Der Russlandbeauftragte der Bundesregierung sieht nach dem jüngsten Ukraine-Krisentreffen in Berlin Anlass für vorsichtigen Optimismus.
Frage: Kein Durchbruch, aber kleine Fortschritte, heißt es nach dem Außenministertreffen am Mittwochabend in Berlin. Moskau und Kiew haben sich auf den Abzug schwerer Waffen verständigt. Was ist diese Vereinbarung wert?
Erler: Es ist gut, dass es zu diesem Treffen gekommen ist. Die Gefahr ist groß, dass sich in der Ostukraine wieder die Logik des Krieges durchsetzt und sich die Zahl der Opfer weiter erhöht. Das Treffen macht Hoffnung, dass jetzt wieder der politische Prozess in den Vordergrund rückt. Es gibt wahrnehmbare Fortschritte wie den Rückzug der schweren Waffen entlang der im September 2014 vereinbarten Trennlinie.
Frage: Bleibt auch von diesem Beschluss am Ende wieder einmal nur bedrucktes Papier?
Erler: Das müssen wir verhindern. Jetzt soll erst einmal so rasch wie möglich die sogenannte Kontaktgruppe zusammentreten. Das sind Vertreter der Ukraine, Russlands und der Separatisten unter Moderation der OSZE. Damit ist Russland wieder als Konfliktpartner im Spiel und mit am Verhandlungstisch.

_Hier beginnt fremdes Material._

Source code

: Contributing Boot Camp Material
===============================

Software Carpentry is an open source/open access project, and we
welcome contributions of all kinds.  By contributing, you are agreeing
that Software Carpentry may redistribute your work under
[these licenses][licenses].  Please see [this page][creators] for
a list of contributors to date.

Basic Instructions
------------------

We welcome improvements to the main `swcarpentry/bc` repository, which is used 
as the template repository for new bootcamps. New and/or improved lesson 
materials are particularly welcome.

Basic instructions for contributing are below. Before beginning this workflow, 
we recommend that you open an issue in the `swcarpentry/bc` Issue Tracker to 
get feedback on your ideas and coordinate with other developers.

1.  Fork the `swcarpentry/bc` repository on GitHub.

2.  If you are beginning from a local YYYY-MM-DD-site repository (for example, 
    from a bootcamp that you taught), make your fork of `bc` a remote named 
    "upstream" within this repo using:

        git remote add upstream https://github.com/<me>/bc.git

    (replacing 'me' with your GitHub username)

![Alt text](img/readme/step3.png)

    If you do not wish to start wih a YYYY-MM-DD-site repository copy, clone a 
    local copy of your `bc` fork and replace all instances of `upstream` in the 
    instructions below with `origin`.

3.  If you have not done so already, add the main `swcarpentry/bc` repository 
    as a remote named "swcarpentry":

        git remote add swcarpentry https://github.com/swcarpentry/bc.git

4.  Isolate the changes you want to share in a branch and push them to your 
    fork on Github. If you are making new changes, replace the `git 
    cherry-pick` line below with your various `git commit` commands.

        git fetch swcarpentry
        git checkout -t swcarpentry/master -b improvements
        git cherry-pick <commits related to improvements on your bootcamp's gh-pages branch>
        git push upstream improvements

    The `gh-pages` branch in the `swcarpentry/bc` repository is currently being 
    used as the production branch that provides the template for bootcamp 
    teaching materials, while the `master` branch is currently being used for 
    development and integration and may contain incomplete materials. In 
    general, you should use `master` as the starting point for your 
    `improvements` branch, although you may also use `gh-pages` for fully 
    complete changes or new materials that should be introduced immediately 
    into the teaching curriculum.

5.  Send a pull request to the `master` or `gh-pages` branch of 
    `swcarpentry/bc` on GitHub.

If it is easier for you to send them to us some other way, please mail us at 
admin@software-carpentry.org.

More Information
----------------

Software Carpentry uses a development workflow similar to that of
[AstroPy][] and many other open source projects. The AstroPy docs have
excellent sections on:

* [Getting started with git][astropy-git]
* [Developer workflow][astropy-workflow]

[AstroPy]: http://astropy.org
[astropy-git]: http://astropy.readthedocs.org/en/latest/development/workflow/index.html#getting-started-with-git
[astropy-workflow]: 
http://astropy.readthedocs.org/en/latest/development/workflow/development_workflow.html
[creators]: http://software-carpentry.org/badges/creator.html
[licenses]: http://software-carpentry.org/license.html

Frage: Der ukrainische Präsident Petro Poroschenko spricht von einer Besetzung der Ostukraine. Droht am Ende doch ein Krieg?
Erler: Spätestens seit Juli 2014 ist ganz offensichtlich, dass es Kriegsereignisse in der Ostukraine gibt. Jetzt besteht die Gefahr, dass sich dies ausweitet und womöglich zu einem Krieg zwischen zwei Staaten, zwischen Russland und der Ukraine, führt. Das müssen wir auf jeden Fall verhindern. Das Treffen in Berlin und die Ergebnisse sind da eine kleine Ermutigung.

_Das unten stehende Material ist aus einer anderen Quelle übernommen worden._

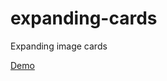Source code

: # expanding-cards

Expanding image cards

<a href="https://void-lucifer.github.io/expanding-cards/" target="_blank">Demo</a>
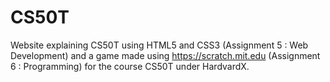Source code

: # CS50T
Website explaining CS50T using HTML5 and CSS3 (Assignment 5 : Web Development) and a game made using https://scratch.mit.edu (Assignment 6 : Programming) for the course CS50T under HardvardX.
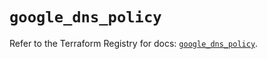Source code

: # `google_dns_policy`

Refer to the Terraform Registry for docs: [`google_dns_policy`](https://registry.terraform.io/providers/hashicorp/google-beta/6.20.0/docs/resources/google_dns_policy).
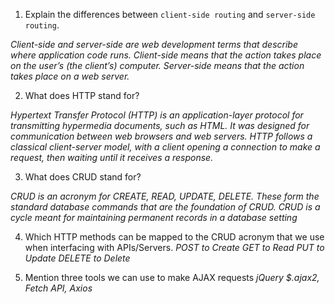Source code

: 1.  Explain the differences between `client-side routing` and `server-side routing`.

_Client-side and server-side are web development terms that describe where application code runs. Client-side means that the action takes place on the user’s (the client’s) computer. Server-side means that the action takes place on a web server._

2.  What does HTTP stand for?

_Hypertext Transfer Protocol (HTTP) is an application-layer protocol for transmitting hypermedia documents, such as HTML. It was designed for communication between web browsers and web servers. HTTP follows a classical client-server model, with a client opening a connection to make a request, then waiting until it receives a response._

3.  What does CRUD stand for?

_CRUD is an acronym for CREATE, READ, UPDATE, DELETE. These form the standard database commands that are the foundation of CRUD. CRUD is a cycle meant for maintaining permanent records in a database setting_

4.  Which HTTP methods can be mapped to the CRUD acronym that we use when interfacing with APIs/Servers.
    _POST to Create_
    _GET to Read_
    _PUT to Update_
    _DELETE to Delete_

5.  Mention three tools we can use to make AJAX requests
    _jQuery \$.ajax2, Fetch API, Axios_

Frage: Die Ukraine will jetzt ihre Armee um 68 000 Soldaten aufstocken. Ist diese Mobilmachung nicht ein Schritt in Richtung weiterer Eskalation?
Erler: Wir müssen jetzt klären, ob der politische Ansatz in Kiew überhaupt noch mit dem Ansatz der Europäischen Union vereinbar ist. Für die EU war und ist weiter klar, dass es keine militärische Lösung für die Ostukraine geben kann, sondern nur eine politische. (Der ukrainische) Präsident Poroschenko hat gerade erst in Davos versichert, dass es keine militärische Lösung gibt. Da muss man ihn beim Wort nehmen. Die Aufstockung der Armee und die aggressiven Töne aus Kiew passen dazu natürlich nicht. Das ist erklärungsbedürftig.